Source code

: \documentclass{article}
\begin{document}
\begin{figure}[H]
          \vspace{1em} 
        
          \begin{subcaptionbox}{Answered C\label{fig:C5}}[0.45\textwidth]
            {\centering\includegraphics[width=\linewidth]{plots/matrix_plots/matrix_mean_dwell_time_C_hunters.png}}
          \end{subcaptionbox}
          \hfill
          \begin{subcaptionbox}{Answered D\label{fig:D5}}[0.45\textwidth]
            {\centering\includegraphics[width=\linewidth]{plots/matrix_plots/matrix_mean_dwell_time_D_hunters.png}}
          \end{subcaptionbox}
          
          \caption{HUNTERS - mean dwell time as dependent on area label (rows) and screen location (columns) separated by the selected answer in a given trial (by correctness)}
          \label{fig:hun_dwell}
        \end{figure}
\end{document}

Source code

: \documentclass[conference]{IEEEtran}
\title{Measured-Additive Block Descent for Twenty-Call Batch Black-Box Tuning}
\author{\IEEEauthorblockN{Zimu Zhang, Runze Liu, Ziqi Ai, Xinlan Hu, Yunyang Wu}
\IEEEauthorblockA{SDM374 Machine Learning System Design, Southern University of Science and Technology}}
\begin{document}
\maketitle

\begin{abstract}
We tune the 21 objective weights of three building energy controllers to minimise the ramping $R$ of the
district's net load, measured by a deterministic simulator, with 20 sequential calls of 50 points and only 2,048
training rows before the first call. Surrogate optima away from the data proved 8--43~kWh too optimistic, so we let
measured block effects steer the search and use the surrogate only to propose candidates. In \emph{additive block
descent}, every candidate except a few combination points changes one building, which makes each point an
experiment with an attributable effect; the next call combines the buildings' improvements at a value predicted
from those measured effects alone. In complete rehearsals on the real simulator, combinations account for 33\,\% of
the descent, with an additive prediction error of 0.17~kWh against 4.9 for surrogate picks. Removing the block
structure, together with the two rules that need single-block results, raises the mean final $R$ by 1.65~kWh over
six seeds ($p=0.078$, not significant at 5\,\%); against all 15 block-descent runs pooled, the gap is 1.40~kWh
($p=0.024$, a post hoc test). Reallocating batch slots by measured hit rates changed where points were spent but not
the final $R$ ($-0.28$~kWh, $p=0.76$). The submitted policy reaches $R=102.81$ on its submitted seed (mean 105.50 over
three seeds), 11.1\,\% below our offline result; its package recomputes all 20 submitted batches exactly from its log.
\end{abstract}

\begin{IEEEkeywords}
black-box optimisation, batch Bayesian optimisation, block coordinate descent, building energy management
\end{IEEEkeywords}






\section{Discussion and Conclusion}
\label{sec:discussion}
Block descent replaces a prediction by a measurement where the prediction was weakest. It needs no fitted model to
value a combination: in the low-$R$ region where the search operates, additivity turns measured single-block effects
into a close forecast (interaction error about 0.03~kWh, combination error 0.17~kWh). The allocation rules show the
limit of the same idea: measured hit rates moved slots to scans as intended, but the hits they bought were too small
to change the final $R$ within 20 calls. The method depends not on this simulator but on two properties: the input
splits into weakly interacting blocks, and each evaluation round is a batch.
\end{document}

:::

» Problem to solve
Scan the preceding records for lines with the word "against". Say how many there are and nothing else.

» Response to the task
2